Frequently asked questions
- What is a iron condor on MSTY?
- A iron condor on MSTY is the iron condor strategy applied to MSTY (etf). The strategy is structurally neutral / range-bound: An iron condor sells a call spread and a put spread at strikes outside spot, collecting net premium that is kept if the underlying stays inside the inner short strikes. With MSTY etf trading near $25.21, the strikes shown on this page are snapped to the nearest listed MSTY chain strike and the premiums come straight from the end-of-day bid/ask midpoint.
- How are MSTY iron condor max profit and max loss calculated?

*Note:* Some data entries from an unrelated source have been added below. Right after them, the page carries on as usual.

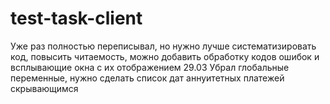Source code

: # test-task-client
Уже раз полностью переписывал, но нужно лучше систематизировать код, повысить читаемость, можно добавить обработку кодов ошибок и всплывающие окна с их отображением
29.03 Убрал глобальные переменные, нужно сделать список дат аннуитетных платежей скрывающимся
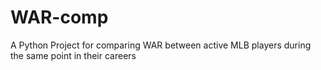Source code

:# WAR-comp
A Python Project for comparing WAR between active MLB players during the same point in their careers
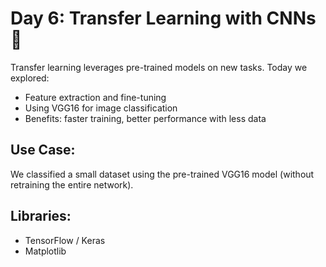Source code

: # Day 6: Transfer Learning with CNNs 🚀

Transfer learning leverages pre-trained models on new tasks. Today we explored:
- Feature extraction and fine-tuning
- Using VGG16 for image classification
- Benefits: faster training, better performance with less data

## Use Case:
We classified a small dataset using the pre-trained VGG16 model (without retraining the entire network).

## Libraries:
- TensorFlow / Keras
- Matplotlib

- Max profit equals the net credit times 100 inside the inner strikes; max loss equals wing width minus credit times 100. Two breakevens at inner strikes plus and minus the credit. For the MSTY iron condor priced from the end-of-day chain at a 30-day expiry (ATM IV 53.20%), the computed maximum profit is $90.00 per contract and the computed maximum loss is -$110.00 per contract. Live intraday quotes will differ as the chain moves through the trading session.
- What is the breakeven for a MSTY iron condor?
- The breakeven for the MSTY iron condor priced on this page is roughly $23.10 and $26.90 at expiration, derived from end-of-day chain premiums. Breakeven is the underlying price at which the strategy's P&L crosses zero ignoring transaction costs and assignment risk. The current MSTY market-implied 1-standard-deviation expected move is approximately 15.25%; if the move sits well outside the breakeven distance, the structure's risk-reward becomes correspondingly tighter.
- When should you consider a iron condor on MSTY?
- Iron condors on MSTY are a delta-neutral premium-collection structure that profits if MSTY etf stays inside the inner short strikes; short strikes typically sit near 1 standard deviation from spot.
- How does current MSTY implied volatility affect this iron condor?
- MSTY ATM IV is at 53.20% with IV rank near 7.26%, which is on the low end of its 1-year range. Premium-buying structures (long call, long put, debit spreads) are relatively cheap in this regime; premium-selling structures collect less credit per unit risk.